▶ **WHAT TO DO**:
Your task is to copy every line of this material exactly.

▶ **LISTED RECORDS**:

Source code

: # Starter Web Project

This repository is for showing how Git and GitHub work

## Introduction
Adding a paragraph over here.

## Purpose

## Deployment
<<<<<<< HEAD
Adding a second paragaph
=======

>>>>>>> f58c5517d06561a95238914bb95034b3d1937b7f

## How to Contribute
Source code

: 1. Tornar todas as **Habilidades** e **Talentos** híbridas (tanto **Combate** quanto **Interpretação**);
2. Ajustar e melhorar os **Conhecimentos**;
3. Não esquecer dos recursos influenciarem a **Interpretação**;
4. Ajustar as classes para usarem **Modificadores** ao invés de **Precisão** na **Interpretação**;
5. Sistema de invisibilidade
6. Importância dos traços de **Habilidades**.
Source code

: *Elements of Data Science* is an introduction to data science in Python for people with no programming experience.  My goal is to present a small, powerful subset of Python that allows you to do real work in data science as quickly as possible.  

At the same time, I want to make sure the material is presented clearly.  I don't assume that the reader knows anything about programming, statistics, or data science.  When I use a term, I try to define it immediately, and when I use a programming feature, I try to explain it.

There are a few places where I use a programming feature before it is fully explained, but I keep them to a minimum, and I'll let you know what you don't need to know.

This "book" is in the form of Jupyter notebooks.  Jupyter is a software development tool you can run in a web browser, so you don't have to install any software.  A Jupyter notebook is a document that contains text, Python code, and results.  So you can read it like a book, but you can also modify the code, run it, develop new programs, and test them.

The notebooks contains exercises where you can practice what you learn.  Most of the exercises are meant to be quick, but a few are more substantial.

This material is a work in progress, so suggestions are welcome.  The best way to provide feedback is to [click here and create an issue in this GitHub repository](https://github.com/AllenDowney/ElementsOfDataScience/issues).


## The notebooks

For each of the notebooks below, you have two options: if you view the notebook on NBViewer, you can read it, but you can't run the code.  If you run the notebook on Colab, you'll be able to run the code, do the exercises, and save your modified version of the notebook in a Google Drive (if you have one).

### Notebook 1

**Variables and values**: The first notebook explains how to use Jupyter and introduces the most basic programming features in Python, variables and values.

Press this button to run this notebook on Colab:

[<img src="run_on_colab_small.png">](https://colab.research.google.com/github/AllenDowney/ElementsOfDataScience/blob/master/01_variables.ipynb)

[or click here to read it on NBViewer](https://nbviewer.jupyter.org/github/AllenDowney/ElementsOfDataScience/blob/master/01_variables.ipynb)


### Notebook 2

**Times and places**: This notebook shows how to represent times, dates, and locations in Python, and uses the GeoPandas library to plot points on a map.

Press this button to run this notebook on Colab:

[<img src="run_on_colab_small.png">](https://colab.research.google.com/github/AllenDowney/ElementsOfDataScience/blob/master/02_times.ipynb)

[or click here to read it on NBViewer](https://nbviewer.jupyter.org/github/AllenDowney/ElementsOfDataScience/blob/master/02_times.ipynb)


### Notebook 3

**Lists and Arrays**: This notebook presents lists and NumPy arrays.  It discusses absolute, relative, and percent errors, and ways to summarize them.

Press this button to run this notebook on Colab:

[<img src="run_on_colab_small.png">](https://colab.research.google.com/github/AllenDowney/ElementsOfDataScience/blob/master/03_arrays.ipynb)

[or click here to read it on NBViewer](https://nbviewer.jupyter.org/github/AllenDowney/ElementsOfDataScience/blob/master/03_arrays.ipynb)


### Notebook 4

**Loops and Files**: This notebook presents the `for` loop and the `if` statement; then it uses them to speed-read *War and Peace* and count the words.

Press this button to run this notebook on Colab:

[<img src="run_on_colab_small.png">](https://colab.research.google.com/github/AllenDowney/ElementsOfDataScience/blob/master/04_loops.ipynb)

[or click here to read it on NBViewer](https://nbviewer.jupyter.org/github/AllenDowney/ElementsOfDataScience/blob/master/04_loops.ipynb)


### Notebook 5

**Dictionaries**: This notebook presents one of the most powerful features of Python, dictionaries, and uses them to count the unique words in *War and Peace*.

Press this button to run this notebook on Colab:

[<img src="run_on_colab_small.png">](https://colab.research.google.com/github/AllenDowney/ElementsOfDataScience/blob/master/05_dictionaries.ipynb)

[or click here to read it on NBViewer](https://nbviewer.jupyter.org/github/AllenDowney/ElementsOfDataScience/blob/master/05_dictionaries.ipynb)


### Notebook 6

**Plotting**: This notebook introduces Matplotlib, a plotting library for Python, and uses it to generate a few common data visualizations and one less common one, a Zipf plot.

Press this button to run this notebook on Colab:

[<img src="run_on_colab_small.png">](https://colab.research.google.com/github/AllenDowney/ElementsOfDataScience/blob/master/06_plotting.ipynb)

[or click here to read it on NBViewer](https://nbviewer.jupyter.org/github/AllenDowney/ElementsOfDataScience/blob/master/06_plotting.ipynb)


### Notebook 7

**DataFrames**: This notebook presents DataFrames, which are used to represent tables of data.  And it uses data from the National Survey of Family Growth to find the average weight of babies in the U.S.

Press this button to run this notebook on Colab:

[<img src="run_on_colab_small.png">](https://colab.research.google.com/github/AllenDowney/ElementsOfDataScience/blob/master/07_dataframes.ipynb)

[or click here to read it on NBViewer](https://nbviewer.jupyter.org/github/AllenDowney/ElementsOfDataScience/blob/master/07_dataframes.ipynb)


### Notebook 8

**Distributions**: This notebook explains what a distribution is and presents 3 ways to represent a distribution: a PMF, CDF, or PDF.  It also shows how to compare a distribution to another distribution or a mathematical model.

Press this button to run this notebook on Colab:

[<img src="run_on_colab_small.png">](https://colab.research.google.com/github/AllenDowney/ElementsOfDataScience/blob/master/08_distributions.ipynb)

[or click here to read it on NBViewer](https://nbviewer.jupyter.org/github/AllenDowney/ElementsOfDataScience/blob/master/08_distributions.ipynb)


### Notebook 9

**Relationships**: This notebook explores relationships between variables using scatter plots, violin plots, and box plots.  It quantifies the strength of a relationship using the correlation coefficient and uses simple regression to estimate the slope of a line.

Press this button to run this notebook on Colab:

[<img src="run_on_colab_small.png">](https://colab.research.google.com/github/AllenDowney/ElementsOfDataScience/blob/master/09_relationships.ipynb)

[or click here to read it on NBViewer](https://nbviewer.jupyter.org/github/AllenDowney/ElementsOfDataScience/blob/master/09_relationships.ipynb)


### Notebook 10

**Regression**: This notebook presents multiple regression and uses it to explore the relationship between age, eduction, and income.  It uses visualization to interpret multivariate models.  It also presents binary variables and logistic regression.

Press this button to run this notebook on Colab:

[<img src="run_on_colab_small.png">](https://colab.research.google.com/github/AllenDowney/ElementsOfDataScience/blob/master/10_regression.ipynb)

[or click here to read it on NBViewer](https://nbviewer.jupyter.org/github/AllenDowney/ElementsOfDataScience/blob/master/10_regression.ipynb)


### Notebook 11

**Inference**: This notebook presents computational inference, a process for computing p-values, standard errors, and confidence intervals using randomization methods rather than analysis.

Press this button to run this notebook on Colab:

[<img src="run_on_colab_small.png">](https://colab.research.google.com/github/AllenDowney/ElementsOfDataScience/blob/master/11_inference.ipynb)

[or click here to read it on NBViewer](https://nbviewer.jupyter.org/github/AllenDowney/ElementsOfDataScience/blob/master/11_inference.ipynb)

▶ **RESPONSE BELOW**:
Source code

: # Starter Web Project

This repository is for showing how Git and GitHub work

## Introduction
Adding a paragraph over here.

## Purpose

## Deployment
<<<<<<< HEAD
Adding a second paragaph
=======

>>>>>>> f58c5517d06561a95238914bb95034b3d1937b7f

## How to Contribute
Source code

: 1. Tornar todas as **Habilidades** e **Talentos** híbridas (tanto **Combate** quanto **Interpretação**);
2. Ajustar e melhorar os **Conhecimentos**;
3. Não esquecer dos recursos influenciarem a **Interpretação**;
4. Ajustar as classes para usarem **Modificadores** ao invés de **Precisão** na **Interpretação**;
5. Sistema de invisibilidade
6. Importância dos traços de **Habilidades**.
Source code

: *Elements of Data Science* is an introduction to data science in Python for people with no programming experience.  My goal is to present a small, powerful subset of Python that allows you to do real work in data science as quickly as possible.  

At the same time, I want to make sure the material is presented clearly.  I don't assume that the reader knows anything about programming, statistics, or data science.  When I use a term, I try to define it immediately, and when I use a programming feature, I try to explain it.

There are a few places where I use a programming feature before it is fully explained, but I keep them to a minimum, and I'll let you know what you don't need to know.

This "book" is in the form of Jupyter notebooks.  Jupyter is a software development tool you can run in a web browser, so you don't have to install any software.  A Jupyter notebook is a document that contains text, Python code, and results.  So you can read it like a book, but you can also modify the code, run it, develop new programs, and test them.

The notebooks contains exercises where you can practice what you learn.  Most of the exercises are meant to be quick, but a few are more substantial.

This material is a work in progress, so suggestions are welcome.  The best way to provide feedback is to [click here and create an issue in this GitHub repository](https://github.com/AllenDowney/ElementsOfDataScience/issues).


## The notebooks

For each of the notebooks below, you have two options: if you view the notebook on NBViewer, you can read it, but you can't run the code.  If you run the notebook on Colab, you'll be able to run the code, do the exercises, and save your modified version of the notebook in a Google Drive (if you have one).

### Notebook 1

**Variables and values**: The first notebook explains how to use Jupyter and introduces the most basic programming features in Python, variables and values.

Press this button to run this notebook on Colab:

[<img src="run_on_colab_small.png">](https://colab.research.google.com/github/AllenDowney/ElementsOfDataScience/blob/master/01_variables.ipynb)

[or click here to read it on NBViewer](https://nbviewer.jupyter.org/github/AllenDowney/ElementsOfDataScience/blob/master/01_variables.ipynb)


### Notebook 2

**Times and places**: This notebook shows how to represent times, dates, and locations in Python, and uses the GeoPandas library to plot points on a map.

Press this button to run this notebook on Colab:

[<img src="run_on_colab_small.png">](https://colab.research.google.com/github/AllenDowney/ElementsOfDataScience/blob/master/02_times.ipynb)

[or click here to read it on NBViewer](https://nbviewer.jupyter.org/github/AllenDowney/ElementsOfDataScience/blob/master/02_times.ipynb)


### Notebook 3

**Lists and Arrays**: This notebook presents lists and NumPy arrays.  It discusses absolute, relative, and percent errors, and ways to summarize them.

Press this button to run this notebook on Colab:

[<img src="run_on_colab_small.png">](https://colab.research.google.com/github/AllenDowney/ElementsOfDataScience/blob/master/03_arrays.ipynb)

[or click here to read it on NBViewer](https://nbviewer.jupyter.org/github/AllenDowney/ElementsOfDataScience/blob/master/03_arrays.ipynb)


### Notebook 4

**Loops and Files**: This notebook presents the `for` loop and the `if` statement; then it uses them to speed-read *War and Peace* and count the words.

Press this button to run this notebook on Colab:

[<img src="run_on_colab_small.png">](https://colab.research.google.com/github/AllenDowney/ElementsOfDataScience/blob/master/04_loops.ipynb)

[or click here to read it on NBViewer](https://nbviewer.jupyter.org/github/AllenDowney/ElementsOfDataScience/blob/master/04_loops.ipynb)


### Notebook 5

**Dictionaries**: This notebook presents one of the most powerful features of Python, dictionaries, and uses them to count the unique words in *War and Peace*.

Press this button to run this notebook on Colab:

[<img src="run_on_colab_small.png">](https://colab.research.google.com/github/AllenDowney/ElementsOfDataScience/blob/master/05_dictionaries.ipynb)

[or click here to read it on NBViewer](https://nbviewer.jupyter.org/github/AllenDowney/ElementsOfDataScience/blob/master/05_dictionaries.ipynb)


### Notebook 6

**Plotting**: This notebook introduces Matplotlib, a plotting library for Python, and uses it to generate a few common data visualizations and one less common one, a Zipf plot.

Press this button to run this notebook on Colab:

[<img src="run_on_colab_small.png">](https://colab.research.google.com/github/AllenDowney/ElementsOfDataScience/blob/master/06_plotting.ipynb)

[or click here to read it on NBViewer](https://nbviewer.jupyter.org/github/AllenDowney/ElementsOfDataScience/blob/master/06_plotting.ipynb)


### Notebook 7

**DataFrames**: This notebook presents DataFrames, which are used to represent tables of data.  And it uses data from the National Survey of Family Growth to find the average weight of babies in the U.S.

Press this button to run this notebook on Colab:

[<img src="run_on_colab_small.png">](https://colab.research.google.com/github/AllenDowney/ElementsOfDataScience/blob/master/07_dataframes.ipynb)

[or click here to read it on NBViewer](https://nbviewer.jupyter.org/github/AllenDowney/ElementsOfDataScience/blob/master/07_dataframes.ipynb)


### Notebook 8

**Distributions**: This notebook explains what a distribution is and presents 3 ways to represent a distribution: a PMF, CDF, or PDF.  It also shows how to compare a distribution to another distribution or a mathematical model.

Press this button to run this notebook on Colab:

[<img src="run_on_colab_small.png">](https://colab.research.google.com/github/AllenDowney/ElementsOfDataScience/blob/master/08_distributions.ipynb)

[or click here to read it on NBViewer](https://nbviewer.jupyter.org/github/AllenDowney/ElementsOfDataScience/blob/master/08_distributions.ipynb)


### Notebook 9

**Relationships**: This notebook explores relationships between variables using scatter plots, violin plots, and box plots.  It quantifies the strength of a relationship using the correlation coefficient and uses simple regression to estimate the slope of a line.

Press this button to run this notebook on Colab:

[<img src="run_on_colab_small.png">](https://colab.research.google.com/github/AllenDowney/ElementsOfDataScience/blob/master/09_relationships.ipynb)

[or click here to read it on NBViewer](https://nbviewer.jupyter.org/github/AllenDowney/ElementsOfDataScience/blob/master/09_relationships.ipynb)


### Notebook 10

**Regression**: This notebook presents multiple regression and uses it to explore the relationship between age, eduction, and income.  It uses visualization to interpret multivariate models.  It also presents binary variables and logistic regression.

Press this button to run this notebook on Colab:

[<img src="run_on_colab_small.png">](https://colab.research.google.com/github/AllenDowney/ElementsOfDataScience/blob/master/10_regression.ipynb)

[or click here to read it on NBViewer](https://nbviewer.jupyter.org/github/AllenDowney/ElementsOfDataScience/blob/master/10_regression.ipynb)


### Notebook 11

**Inference**: This notebook presents computational inference, a process for computing p-values, standard errors, and confidence intervals using randomization methods rather than analysis.

Press this button to run this notebook on Colab:

[<img src="run_on_colab_small.png">](https://colab.research.google.com/github/AllenDowney/ElementsOfDataScience/blob/master/11_inference.ipynb)

[or click here to read it on NBViewer](https://nbviewer.jupyter.org/github/AllenDowney/ElementsOfDataScience/blob/master/11_inference.ipynb)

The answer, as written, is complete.